ご無沙汰しております。この一ヶ月(以上か)全く本を読んでいないわけじゃなかったのだけど、なかなか読書日記を書くタイミングが合わなくて・・・。読んでから間があくと、どうも感想を書き難くなってしまう。



そんなわけで、タイトルにあげた本の感想を書く前に、最近読んだ本の名前、あげておきませう。特に印象に残ったものだけ、ちょいとメモ。

・絵のない絵本(アンデルセン 山室静・訳 いわさきちひろ(表記は岩崎ちひろになってる)・画 童心社)
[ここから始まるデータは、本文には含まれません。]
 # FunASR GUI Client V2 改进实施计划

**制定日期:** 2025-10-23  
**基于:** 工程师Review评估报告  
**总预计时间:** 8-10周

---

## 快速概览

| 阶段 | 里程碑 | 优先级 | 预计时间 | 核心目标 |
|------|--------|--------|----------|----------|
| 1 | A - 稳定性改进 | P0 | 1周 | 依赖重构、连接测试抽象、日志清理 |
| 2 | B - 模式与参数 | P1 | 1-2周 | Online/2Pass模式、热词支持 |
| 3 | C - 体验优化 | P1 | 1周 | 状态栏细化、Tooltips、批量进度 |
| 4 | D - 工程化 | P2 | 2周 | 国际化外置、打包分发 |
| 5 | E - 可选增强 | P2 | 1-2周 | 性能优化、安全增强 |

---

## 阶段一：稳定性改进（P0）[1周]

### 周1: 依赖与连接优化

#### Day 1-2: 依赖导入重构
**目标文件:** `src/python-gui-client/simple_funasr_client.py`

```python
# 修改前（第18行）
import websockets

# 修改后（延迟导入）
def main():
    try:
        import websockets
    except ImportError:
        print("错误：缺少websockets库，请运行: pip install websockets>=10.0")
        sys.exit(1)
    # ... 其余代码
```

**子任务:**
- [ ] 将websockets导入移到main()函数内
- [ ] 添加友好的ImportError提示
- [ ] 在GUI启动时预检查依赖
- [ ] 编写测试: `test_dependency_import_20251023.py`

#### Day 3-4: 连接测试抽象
・どこでもブックトーク―行ってみようよ本の世界へ―(北畑博子 連合出版)

・幼い子の文学(瀬田貞二 中公新書)

・林扶美子紀行集 下駄で歩いた巴里(立松和平・編 岩波文庫)

・図書館と子どもたち(島弘 日本児童文化史叢書33 久山社)

・エミリー(嶽本野ばら 集英社文庫)



「絵のない絵本」は、親が昔買ったらしい、本。白黒でどこか淋しげなちひろさんの絵が素敵。小さい頃読んだ記憶はないので、たぶん親が自分で読むために買ってたのでしょう。お月様の語るお話は、ときに胸にぐさりときます。ひっそりと消えていく命のお話が多いかな。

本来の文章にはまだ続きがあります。